This invention relates to a method for annotating tissue slide images to improve pathological anomaly detection using machine learning. The method addresses the challenge of accurately identifying and classifying pathological features in tissue samples by combining fluorescence and histochemical staining techniques. The process begins with a tissue slide containing pathological anomalies, which is stained with at least one biomarker and at least one fluorescence dye, or a fluorescent biomarker, specific to the anomalies. The slide is stained with multiple fluorescent dyes that emit light at different wavelengths, allowing for distinct visualization of different pathological features. A first digital image of the stained slide is generated.
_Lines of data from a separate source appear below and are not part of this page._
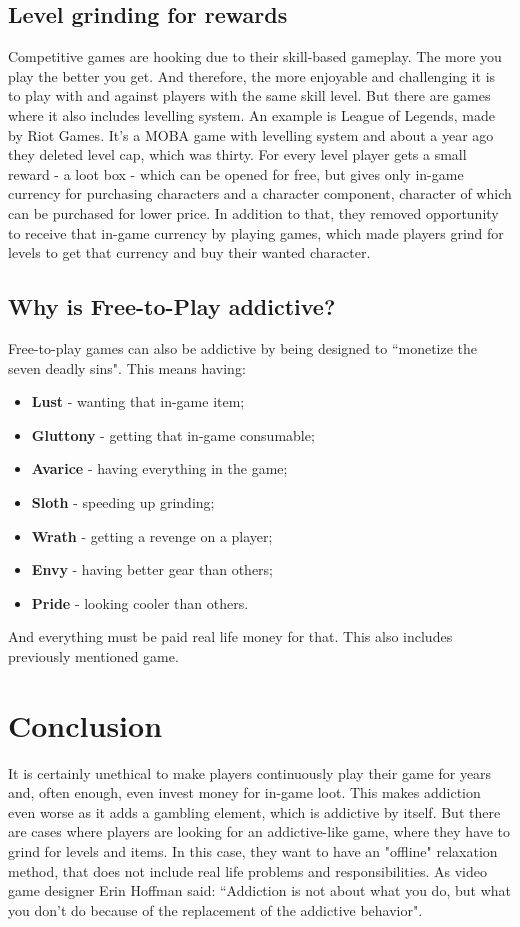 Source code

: \documentclass{scrartcl}
\begin{document}
\subsection{Level grinding for rewards}
Competitive games are hooking due to their skill-based gameplay. The more you play the better you get. And therefore, the more enjoyable and challenging it is to play with and against players with the same skill level. But there are games where it also includes levelling system. An example is League of Legends, made by Riot Games. It's a MOBA game with levelling system and about a year ago they deleted level cap, which was thirty. For every level player gets a small reward - a loot box - which can be opened for free, but gives only in-game currency for purchasing characters and a character component, character of which can be purchased for lower price. In addition to that, they removed opportunity to receive that in-game currency by playing games, which made players grind for levels to get that currency and buy their wanted character.

\subsection{Why is Free-to-Play addictive?}
Free-to-play games can also be addictive by being designed to ``monetize the seven deadly sins"\cite{vgaddiction}. This means having:

\begin{itemize}
	\item \textbf{Lust} - wanting that in-game item;
	\item \textbf{Gluttony} - getting that in-game consumable;
	\item \textbf{Avarice} - having everything in the game;
	\item \textbf{Sloth} - speeding up grinding;
	\item \textbf{Wrath} - getting a revenge on a player;
	\item \textbf{Envy} - having better gear than others;
	\item \textbf{Pride} - looking cooler than others.
\end{itemize}
And everything must be paid real life money for that. This also includes previously mentioned game. 

\section{Conclusion}

It is certainly unethical to make players continuously play their game for years and, often enough, even invest money for in-game loot. This makes addiction even worse as it adds a gambling element, which is addictive by itself. But there are cases where players are looking for an addictive-like game, where they have to grind for levels and items. In this case, they want to have an "offline" relaxation method, that does not include real life problems and responsibilities. As video game designer Erin Hoffman said: ``Addiction is not about what you do, but what you don't do because of the replacement of the addictive behavior"\cite{addictivegamemechs}.



\end{document}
The slide is then stained with a first histochemical dye, and a second digital image is captured after applying a second histochemical dye, specifically hematoxylin and eosin (H&E). The first and second images are aligned and overlaid, with the fluorescent-stained regions from the first image serving as a mask to annotate the corresponding areas in the second image. These annotated images are then provided to a machine learning module, where a classifier is trained using morphological features of the pathological anomalies. The method enhances annotation accuracy by leveraging the specificity of fluorescence staining to guide the interpretation of traditional H&E-stained images, improving the training of machine learning models for pathology detection.
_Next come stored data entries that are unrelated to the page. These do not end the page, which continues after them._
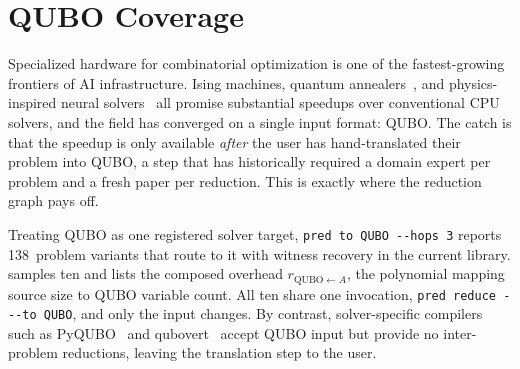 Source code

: \documentclass{article}
\begin{document}
\section{QUBO Coverage}\label{app:qubo-coverage}

Specialized hardware for combinatorial optimization is one of the fastest-growing frontiers of AI infrastructure.
Ising machines, quantum annealers~\cite{glover2019}, and physics-inspired neural solvers~\cite{Schuetz2022PhysicsGNN} all promise substantial speedups over conventional CPU solvers, and the field has converged on a single input format: QUBO.
The catch is that the speedup is only available \emph{after} the user has hand-translated their problem into QUBO, a step that has historically required a domain expert per problem and a fresh paper per reduction.
This is exactly where the reduction graph pays off.

Treating QUBO as one registered solver target, \texttt{pred to QUBO -{}-hops 3} reports 138~problem variants that route to it with witness recovery in the current library.
 samples ten and lists the composed overhead $r_{\text{QUBO} \leftarrow A}$, the polynomial mapping source size to QUBO variable count.
All ten share one invocation, \texttt{pred reduce - -{}-to QUBO}, and only the input changes.
By contrast, solver-specific compilers such as PyQUBO~\cite{Zaman2021PyQUBO} and qubovert~\cite{Iosue2022qubovert} accept QUBO input but provide no inter-problem reductions, leaving the translation step to the user.
\end{document}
25. The method according to claim 24 , wherein providing a tissue slide comprises selecting a tissue slide from a patient where patient data and/or clinical treatment and/or clinical outcome are known.
This invention relates to medical diagnostics, specifically methods for analyzing tissue samples to improve patient treatment and outcomes. The method involves selecting a tissue slide from a patient where detailed patient data, clinical treatment history, and clinical outcomes are known. This selection process ensures that the tissue sample is linked to comprehensive medical records, allowing for more accurate and context-aware analysis. The tissue slide is then processed to extract relevant biological information, which can be used to correlate specific tissue characteristics with treatment responses or disease progression. By leveraging known patient data, the method enables personalized insights that can guide future diagnostic or therapeutic decisions. The approach enhances the reliability of tissue-based diagnostics by ensuring that the samples are representative of well-documented cases, reducing variability and improving the predictive value of the analysis. This method is particularly useful in oncology, pathology, and precision medicine, where understanding the relationship between tissue features and clinical outcomes is critical for optimizing patient care.
26. The method according to claim 24 , wherein the at least one fluorescence dye is a fluorescent direct stain.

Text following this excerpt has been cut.